Does Your Water Heater Need Replacing?
Are you experiencing problems with your water heater and wondering whether it needs repairs or a full replacement? Ideally, a water heater should last between ten and twenty years, depending on its rating. If your heater isn’t that old, it might only need repairs. However, the older your water heater happens to be the more likely it is that it needs replacement.
What Signs Indicate Your Water Heater Needs Repairs or Replacement?
You probably need repairs or a full replacement for your water heater if the water is no longer getting heated or you consistently hear hissing noises. If you discover that leaks exist along the supply pipes to and from the water heater or at the pressure valve, you should arrange for repairs from a professional plumber.
What Should You Consider When You Replace Your Water Heater?
While most people simply replace a water heater with the same type they’ve been using, you might want to consider upgrading to a different model. A larger capacity model accommodates growing families, while an energy-efficient model can save money on your energy bills. And a recovery efficiency model can increase the capacity so it can heat a larger volume of water per hour.
To help you decide whether or not it is worth switching to a different type or size of water heater, consider each of the following factors:
. Have you been happy with the heater’s performance up until it started having problems?
. Has your family grown in numbers?
. Would you like to save money on your energy bills?
. Can you afford a more expensive model?
No matter what you decide, you will probably need to purchase a heater powered in the same manner as your existing one. Therefore, if you currently use an electric water heater, you should replace it with the same type. The same is true if you use a model powered by gas.
What Options Do You Have When You Replace Your Water Heater?
Several types of water heaters are available today, including tankless, conventional, solar, and hybrid. Here’s a look at the differences:
. Tankless: The tankless water heater offers a slim design, allowing its placement in rooms of any size. It heats water on demand. Unless you already have a tankless heater, this type of installation requires additional work, including the installation of gas or electric lines as well as specialized vents.

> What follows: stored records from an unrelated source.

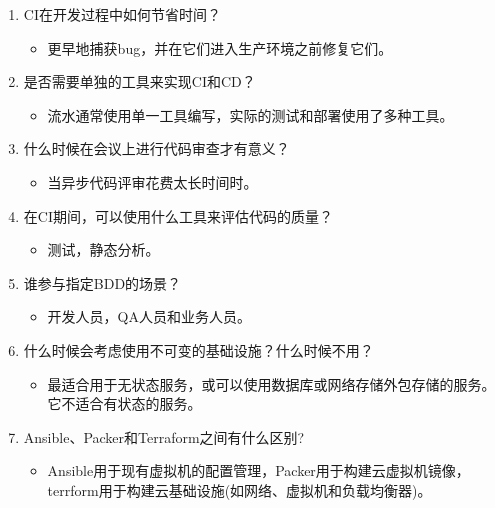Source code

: \begin{enumerate}
\item
CI在开发过程中如何节省时间？
\begin{itemize}
\item 
更早地捕获bug，并在它们进入生产环境之前修复它们。
\end{itemize}

\item
是否需要单独的工具来实现CI和CD？
\begin{itemize}
\item 
流水通常使用单一工具编写，实际的测试和部署使用了多种工具。
\end{itemize}

\item
什么时候在会议上进行代码审查才有意义？
\begin{itemize}
\item 
当异步代码评审花费太长时间时。
\end{itemize}

\item
在CI期间，可以使用什么工具来评估代码的质量？
\begin{itemize}
\item 
测试，静态分析。
\end{itemize}

\item
谁参与指定BDD的场景？
\begin{itemize}
\item 
开发人员，QA人员和业务人员。
\end{itemize}

\item
什么时候会考虑使用不可变的基础设施？什么时候不用？
\begin{itemize}
\item 
最适合用于无状态服务，或可以使用数据库或网络存储外包存储的服务。它不适合有状态的服务。
\end{itemize}

\item
Ansible、Packer和Terraform之间有什么区别?
\begin{itemize}
\item 
Ansible用于现有虚拟机的配置管理，Packer用于构建云虚拟机镜像，terrform用于构建云基础设施(如网络、虚拟机和负载均衡器)。
\end{itemize}
\end{enumerate}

. Conventional: The conventional water heater stores water in a tank that keeps the water heated and ready for use. Tanks vary in size with the most common size being the 20-gallon tank.
. Solar: The solar water heater is designed for energy efficiency and is powered by the sun’s rays. It is available in both passive and active styles.

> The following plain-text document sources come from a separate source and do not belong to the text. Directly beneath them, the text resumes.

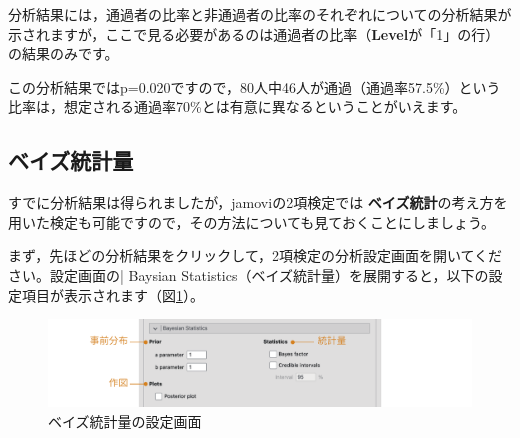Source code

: \documentclass[
  12pt,
  a5jpaper,
  lualatex, ja=standard]{bxjsbook}
\renewcommand{\emph}[1]{\textbf{\color{emph} #1}}
\begin{document}
分析結果には，通過者の比率と非通過者の比率のそれぞれについての分析結果が示されますが，ここで見る必要があるのは通過者の比率（\textbf{Level}が「1」の行）の結果のみです。

この分析結果ではp=0.020ですので，80人中46人が通過（通過率57.5\%）という比率は，想定される通過率70\%とは有意に異なるということがいえます。

\hypertarget{sub:frequencies-binomial-bayes}{%
\subsection{ベイズ統計量}\label{sub:frequencies-binomial-bayes}}

すでに分析結果は得られましたが，jamoviの2項検定では\emph{ベイズ統計}の考え方を用いた検定も可能ですので，その方法についても見ておくことにしましょう。

まず，先ほどの分析結果をクリックして，2項検定の分析設定画面を開いてください。設定画面の\colorbox{bar}{\textcolor{gmoji2}{| Baysian Statistics}}（ベイズ統計量）を展開すると，以下の設定項目が表示されます（図\ref{fig:frequencies-binomial-bayes-setting}）。

\begin{figure}[!ht]

{\centering \includegraphics[width=1\linewidth]{images/frequencies/binomial-bayes-setting} 

}

\caption{ベイズ統計量の設定画面}\label{fig:frequencies-binomial-bayes-setting}
\end{figure}
\end{document}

. Hybrid Heat Pump: The hybrid heat pump water heater blends conventional tank storage with heat extraction from the air.

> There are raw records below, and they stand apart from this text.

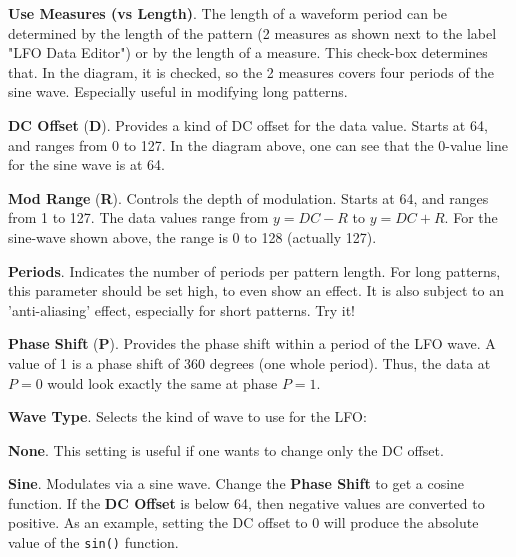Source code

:   \begin{enumber}
      \item \textbf{Use Measures (vs Length)}.
         The length of a waveform period can be determined by the length of the
         pattern (2 measures as shown next to the label "LFO Data Editor") or
         by the length of a measure. This check-box determines that.
         In the diagram, it is checked, so the 2 measures covers four periods
         of the sine wave.
         Especially useful in modifying long patterns.
      \item \textbf{DC Offset} (\textbf{D}).
         Provides a kind of DC offset for the data value. Starts at 64, and
         ranges from 0 to 127.
         In the diagram above, one can see that the 0-value line for the sine
         wave is at 64.
      \item \textbf{Mod Range} (\textbf{R}).
         Controls the depth of modulation. Starts at 64, and ranges from 1 to
         127.
         The data values range from \( y = DC - R \) to \( y = DC + R\).
         For the sine-wave shown above, the range is 0 to 128 (actually 127).
      \item \textbf{Periods}.
         Indicates the number of periods per pattern length.
         For long patterns, this parameter should be set high,
         to even show an effect.  It is also subject to an 'anti-aliasing'
         effect, especially for short patterns.
         Try it!
      \item \textbf{Phase Shift} (\textbf{P}).
         Provides the phase shift within a period of the LFO wave.
         A value of 1 is a phase shift of 360 degrees (one whole period).
         Thus, the data at \( P = 0 \) would look exactly the same at phase
         \( P = 1\).
      \item \textbf{Wave Type}.
         Selects the kind of wave to use for the LFO:
         \begin{enumber}
            \item \textbf{None}.
               This setting is useful if one wants to change only the DC
               offset.
            \item \textbf{Sine}.
               Modulates via a sine wave.
               Change the \textbf{Phase Shift} to get a cosine function.
               If the \textbf{DC Offset} is below 64, then negative values are
               converted to positive. As an example, setting the DC offset to 0
               will produce the absolute value of the \texttt{sin()} function.

\end{enumber}
\end{enumber}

The style of water heater that you choose affects the price tag, so you should consider your options with this fact in mind. An experienced plumber can answer any questions you have about the different models that are available to you.
Water Heater Replacement
A water heater usually keeps working for ten to twenty years. As it begins to fail, it makes noise, stops producing hot water, or develops a leak. Once you decide to replace your heater, you’ll have lots of options, including tankless, traditional, solar, and hybrid models.